Systemic lupus erythematosus: PKCA is an inhibition pathway for mTOR by the active ingredient of green tea

Abstract This study aims to evaluate the interaction of green tea active compounds with proteins related to mTOR signals. The in silico study uses SEA protein target software, DB strings, and AUTODOCK PYRX 9.5. There are twenty target proteins that can interact with the active compounds of green tea. Of the twenty proteins, only six proteins are connected to the mTOR pathway.

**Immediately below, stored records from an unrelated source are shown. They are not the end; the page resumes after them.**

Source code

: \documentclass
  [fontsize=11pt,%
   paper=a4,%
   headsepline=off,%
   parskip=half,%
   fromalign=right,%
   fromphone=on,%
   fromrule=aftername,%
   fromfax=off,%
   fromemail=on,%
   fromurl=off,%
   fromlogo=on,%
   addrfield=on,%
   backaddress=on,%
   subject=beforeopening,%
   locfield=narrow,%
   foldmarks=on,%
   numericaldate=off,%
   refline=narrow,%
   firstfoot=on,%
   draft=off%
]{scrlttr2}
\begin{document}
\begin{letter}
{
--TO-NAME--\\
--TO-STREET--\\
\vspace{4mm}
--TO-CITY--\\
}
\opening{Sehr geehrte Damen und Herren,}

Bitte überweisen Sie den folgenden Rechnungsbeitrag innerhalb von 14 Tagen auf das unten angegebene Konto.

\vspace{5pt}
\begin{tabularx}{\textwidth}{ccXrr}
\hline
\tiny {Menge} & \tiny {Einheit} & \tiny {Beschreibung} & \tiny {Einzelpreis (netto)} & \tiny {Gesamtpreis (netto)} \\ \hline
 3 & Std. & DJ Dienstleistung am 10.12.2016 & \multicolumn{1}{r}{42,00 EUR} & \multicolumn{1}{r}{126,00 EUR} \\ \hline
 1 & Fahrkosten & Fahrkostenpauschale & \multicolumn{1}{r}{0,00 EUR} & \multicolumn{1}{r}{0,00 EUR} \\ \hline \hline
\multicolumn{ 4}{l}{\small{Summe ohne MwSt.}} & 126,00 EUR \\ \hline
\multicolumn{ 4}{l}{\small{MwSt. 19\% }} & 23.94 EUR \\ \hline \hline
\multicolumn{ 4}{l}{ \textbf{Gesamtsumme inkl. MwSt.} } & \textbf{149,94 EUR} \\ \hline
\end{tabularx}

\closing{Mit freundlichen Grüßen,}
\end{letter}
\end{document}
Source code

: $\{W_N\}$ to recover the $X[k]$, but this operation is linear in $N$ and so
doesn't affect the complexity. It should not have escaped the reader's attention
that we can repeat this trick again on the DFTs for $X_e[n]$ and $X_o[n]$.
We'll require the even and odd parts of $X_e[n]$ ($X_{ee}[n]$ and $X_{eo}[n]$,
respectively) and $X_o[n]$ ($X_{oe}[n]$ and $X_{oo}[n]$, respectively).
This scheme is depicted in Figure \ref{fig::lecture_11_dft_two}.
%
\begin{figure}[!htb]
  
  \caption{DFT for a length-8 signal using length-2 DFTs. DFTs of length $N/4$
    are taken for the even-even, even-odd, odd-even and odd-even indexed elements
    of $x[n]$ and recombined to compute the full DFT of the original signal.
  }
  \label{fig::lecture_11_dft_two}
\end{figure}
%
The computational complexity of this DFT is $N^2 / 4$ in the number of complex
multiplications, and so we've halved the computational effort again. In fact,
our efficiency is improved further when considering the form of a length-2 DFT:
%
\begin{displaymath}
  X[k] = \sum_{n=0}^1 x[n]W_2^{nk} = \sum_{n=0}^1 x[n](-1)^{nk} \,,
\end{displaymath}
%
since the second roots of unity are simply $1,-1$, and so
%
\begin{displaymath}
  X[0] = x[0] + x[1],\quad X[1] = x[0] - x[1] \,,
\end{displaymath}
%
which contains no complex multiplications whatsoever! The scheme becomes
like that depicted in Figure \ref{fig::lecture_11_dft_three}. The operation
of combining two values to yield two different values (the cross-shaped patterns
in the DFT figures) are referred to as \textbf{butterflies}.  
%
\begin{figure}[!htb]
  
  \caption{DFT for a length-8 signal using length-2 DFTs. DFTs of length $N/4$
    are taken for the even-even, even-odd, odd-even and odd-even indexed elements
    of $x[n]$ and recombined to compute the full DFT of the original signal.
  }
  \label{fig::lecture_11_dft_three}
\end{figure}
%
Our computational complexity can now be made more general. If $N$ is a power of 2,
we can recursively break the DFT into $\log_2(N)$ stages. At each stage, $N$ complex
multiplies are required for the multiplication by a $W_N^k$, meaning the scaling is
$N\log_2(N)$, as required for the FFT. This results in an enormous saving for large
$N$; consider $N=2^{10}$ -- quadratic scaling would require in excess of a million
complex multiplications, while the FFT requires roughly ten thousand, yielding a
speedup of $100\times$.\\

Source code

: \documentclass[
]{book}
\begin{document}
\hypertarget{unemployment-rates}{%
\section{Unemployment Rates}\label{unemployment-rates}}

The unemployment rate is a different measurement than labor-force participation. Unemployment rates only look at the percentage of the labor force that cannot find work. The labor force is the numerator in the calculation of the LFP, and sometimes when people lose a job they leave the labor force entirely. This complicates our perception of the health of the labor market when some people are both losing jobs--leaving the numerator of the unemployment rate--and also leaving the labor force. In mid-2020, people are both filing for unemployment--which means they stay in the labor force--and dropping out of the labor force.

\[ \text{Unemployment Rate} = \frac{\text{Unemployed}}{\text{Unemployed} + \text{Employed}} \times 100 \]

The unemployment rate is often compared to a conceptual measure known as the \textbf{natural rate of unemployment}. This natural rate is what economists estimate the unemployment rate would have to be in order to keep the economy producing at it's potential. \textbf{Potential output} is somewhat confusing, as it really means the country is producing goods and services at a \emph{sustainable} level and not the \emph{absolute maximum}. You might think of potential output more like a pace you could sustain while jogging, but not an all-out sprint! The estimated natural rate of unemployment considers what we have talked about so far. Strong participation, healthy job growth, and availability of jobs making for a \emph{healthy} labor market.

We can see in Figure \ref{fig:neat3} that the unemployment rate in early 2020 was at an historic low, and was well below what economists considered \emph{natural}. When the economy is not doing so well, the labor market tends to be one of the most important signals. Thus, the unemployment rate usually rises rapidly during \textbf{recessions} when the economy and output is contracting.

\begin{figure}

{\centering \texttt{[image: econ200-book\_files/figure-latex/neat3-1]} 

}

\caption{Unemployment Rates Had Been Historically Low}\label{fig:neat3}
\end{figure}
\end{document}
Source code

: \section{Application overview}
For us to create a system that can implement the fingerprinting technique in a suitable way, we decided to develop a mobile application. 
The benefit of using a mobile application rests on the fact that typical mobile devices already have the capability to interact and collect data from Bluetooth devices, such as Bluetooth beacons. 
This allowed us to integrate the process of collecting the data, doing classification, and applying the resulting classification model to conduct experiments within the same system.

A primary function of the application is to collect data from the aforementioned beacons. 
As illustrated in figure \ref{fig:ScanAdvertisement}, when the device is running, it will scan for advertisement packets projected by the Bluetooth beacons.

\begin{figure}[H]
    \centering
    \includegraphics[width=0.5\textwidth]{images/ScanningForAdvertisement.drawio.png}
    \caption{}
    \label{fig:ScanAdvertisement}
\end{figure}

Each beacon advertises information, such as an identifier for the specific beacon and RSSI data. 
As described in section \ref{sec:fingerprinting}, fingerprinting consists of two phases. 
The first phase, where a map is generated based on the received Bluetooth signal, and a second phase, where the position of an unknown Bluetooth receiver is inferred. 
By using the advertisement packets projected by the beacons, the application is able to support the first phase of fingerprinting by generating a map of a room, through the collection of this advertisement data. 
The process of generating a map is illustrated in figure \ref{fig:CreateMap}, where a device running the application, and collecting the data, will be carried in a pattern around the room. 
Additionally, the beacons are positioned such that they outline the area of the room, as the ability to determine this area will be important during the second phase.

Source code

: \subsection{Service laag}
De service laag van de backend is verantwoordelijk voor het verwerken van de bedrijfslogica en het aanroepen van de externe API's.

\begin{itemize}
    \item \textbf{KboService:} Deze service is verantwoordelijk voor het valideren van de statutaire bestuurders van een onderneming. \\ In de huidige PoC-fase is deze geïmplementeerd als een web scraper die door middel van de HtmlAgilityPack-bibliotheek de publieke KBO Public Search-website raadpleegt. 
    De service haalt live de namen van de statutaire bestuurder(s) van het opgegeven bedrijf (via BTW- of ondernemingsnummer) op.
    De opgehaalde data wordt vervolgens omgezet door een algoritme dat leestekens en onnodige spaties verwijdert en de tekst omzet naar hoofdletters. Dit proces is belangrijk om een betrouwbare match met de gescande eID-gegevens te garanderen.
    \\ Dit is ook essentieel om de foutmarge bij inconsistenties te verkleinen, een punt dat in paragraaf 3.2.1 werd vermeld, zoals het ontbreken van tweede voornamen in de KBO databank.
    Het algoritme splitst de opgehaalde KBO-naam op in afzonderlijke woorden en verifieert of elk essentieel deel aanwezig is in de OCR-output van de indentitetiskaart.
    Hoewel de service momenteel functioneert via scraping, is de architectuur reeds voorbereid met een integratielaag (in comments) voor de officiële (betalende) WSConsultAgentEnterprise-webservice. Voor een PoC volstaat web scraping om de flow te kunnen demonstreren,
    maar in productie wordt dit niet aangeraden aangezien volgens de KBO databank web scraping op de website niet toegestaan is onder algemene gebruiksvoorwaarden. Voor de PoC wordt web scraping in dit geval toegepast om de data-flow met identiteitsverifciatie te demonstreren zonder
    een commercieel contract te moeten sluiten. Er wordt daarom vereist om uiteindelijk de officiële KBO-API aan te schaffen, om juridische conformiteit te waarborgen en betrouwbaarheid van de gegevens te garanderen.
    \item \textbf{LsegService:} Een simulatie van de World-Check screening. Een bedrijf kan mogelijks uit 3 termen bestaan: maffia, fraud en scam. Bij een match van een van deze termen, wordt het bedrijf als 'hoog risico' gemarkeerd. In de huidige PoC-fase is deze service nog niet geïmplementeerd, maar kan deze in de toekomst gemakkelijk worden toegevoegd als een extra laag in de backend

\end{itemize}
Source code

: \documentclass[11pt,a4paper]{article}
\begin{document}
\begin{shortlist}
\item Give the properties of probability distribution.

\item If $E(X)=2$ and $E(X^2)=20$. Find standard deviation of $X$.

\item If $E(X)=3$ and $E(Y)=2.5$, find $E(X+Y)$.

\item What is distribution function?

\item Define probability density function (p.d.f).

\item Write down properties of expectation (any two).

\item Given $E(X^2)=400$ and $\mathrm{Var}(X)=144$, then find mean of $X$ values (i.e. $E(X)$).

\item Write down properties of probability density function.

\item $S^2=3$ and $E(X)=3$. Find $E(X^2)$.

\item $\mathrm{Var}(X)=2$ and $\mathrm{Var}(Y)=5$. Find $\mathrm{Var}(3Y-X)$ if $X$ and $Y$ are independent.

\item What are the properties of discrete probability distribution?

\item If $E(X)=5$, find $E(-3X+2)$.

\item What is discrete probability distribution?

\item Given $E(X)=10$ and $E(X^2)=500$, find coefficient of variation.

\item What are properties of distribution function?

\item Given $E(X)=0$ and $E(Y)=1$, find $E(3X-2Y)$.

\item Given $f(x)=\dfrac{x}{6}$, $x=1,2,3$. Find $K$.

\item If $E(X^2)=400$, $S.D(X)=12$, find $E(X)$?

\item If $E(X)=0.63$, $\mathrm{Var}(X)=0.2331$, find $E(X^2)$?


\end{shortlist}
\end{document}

Of the six proteins, one that is a regulator of mTOR inhibitors is PKCA. Epigallocatechin has the strongest interaction with PKCA 4ARA (-8 kcal / mol). Cianidanol has the strongest interaction with PKCA 3IW4 (-9.3 kcal / mol). To analyze the involvement of the autophagy, a docking between ULK1 and AMPK was conducted, and there was an interaction between ULK1 and AMPK (bond energy of -1446.11 kcal). For the interaction between mTOR and ULK1, the bond energy is -624.5 kcal. For active green tea compounds, the bonding energy is more positive than the mTOR bond with ULK1. It was concluded that the green tea active ingredient as an inhibitor control against mTOR through PKCA and ULK1-AMPK (autophagy pathway).